Scientists at NASA’s Jet Propulsion Laboratory have engineered a new compact, lightweight, high-resolution imaging spectrometer designed specifically for space usage. This innovative research introduces spectrometers that are one-tenth the size and weight of traditional designs, and significantly cheaper, paving the way for novel applications.
NASA’s team of researchers has created an affordable, lightweight imaging spectrometer designed for space use. These novel designs offer high-resolution spectroscopy in a small package, potentially broadening their use in atmospheric research.

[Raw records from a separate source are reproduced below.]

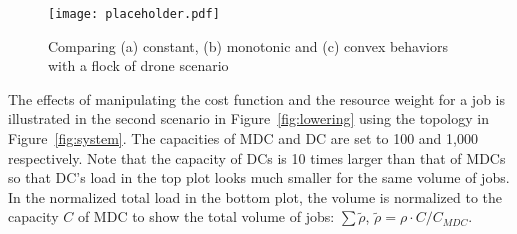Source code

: 
\begin{figure}[tb]
  \begin{center}
    \texttt{[image: placeholder.pdf]}
    \vspace{-4.0ex}
    \caption{Comparing (a) constant, (b) monotonic and (c) convex behaviors with
      a flock of drone scenario}
    \smallskip
    \raggedright
    \small
    \label{fig:edge}
  \end{center}
\end{figure}

The effects of manipulating the cost function and the resource weight
for a job is illustrated in the second scenario in
Figure~\ref{fig:lowering} using the topology in Figure~\ref{fig:system}.
The capacities of MDC and DC are set to 100 and 1,000 respectively.
Note that the capacity of DCs is 10 times larger than that of MDCs
so that DC's load in the top plot looks much smaller for the same
volume of jobs.
In the normalized total load in the bottom plot, the volume is normalized
to the capacity $C$ of MDC to show the total volume of jobs:
$\sum \tilde{\rho}$, \:$\tilde{\rho} = \rho \cdot C/C_{MDC}$.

Researchers have crafted a new, downsized, and lighter design for space-oriented imaging spectrometers that offer high spectral resolution. These high-dispersion imaging spectrometers could be deployed on spacecraft or satellites to examine Earth’s atmosphere or the atmospheres of other celestial bodies.
James P. McGuire, Jr. from NASA’s Jet Propulsion Laboratory in Southern California is scheduled to unveil this new research at the Optica Design and Fabrication Conference, slated for June 4 – 8, 2023, in Quebec City, Canada. “This spectrometer offers the same measurement capabilities as traditional designs, but at just one-tenth the size and weight and at a reduced cost. Smaller, lighter, and more affordable opens up new applications and markets,” McGuire stated.
Imaging spectroscopy, also referred to as hyperspectral imaging, gathers information across the electromagnetic spectrum for each pixel in the image of a scene. When conducted from space, it’s generally used to observe solids or liquids, necessitating high spatial resolution and low spectral resolution. However, there’s a demand for smaller, lighter-weight space-oriented imaging spectrometers that collect atmospheric data, which necessitates high spectral resolution and low spatial resolution.
In their groundbreaking work, the researchers outline near-infrared (NIR) and long-wave infrared (LWIR) imaging spectrometer designs that could help meet this demand. These spectrometer designs incorporate beneficial features from various existing designs, including an immersed grating that shrinks the grating size by as much as the refractive index, a Littrow optical configuration that uses the same optics before and after the grating, and a grating on a spherical surface to simplify the correction of an optical error known as Petzval field curvature. Gratings break white light into its component spectrum of colors.
The researchers have designed an NIR imaging spectrometer that spans a spectral range from 2302 nm to 2370 nm with 2,048 spectral pixels and 512 spatial pixels at an aperture of f/1.9. By using different materials, they also designed a LWIR version that ranges from 8 μm to 12 μm with 1536 spectral pixels and 256 spatial pixels at f/1.7.
Table of Contents
What is the new development in imaging spectrometers?
NASA’s Jet Propulsion Laboratory researchers have created a compact, lightweight imaging spectrometer for space use. It is high-resolution and one-tenth the size and weight of conventional designs, significantly less expensive, and enables a range of new applications.
Who is responsible for this new development?
James P. McGuire, Jr., and his team from NASA’s Jet Propulsion Laboratory in Southern California are behind this development.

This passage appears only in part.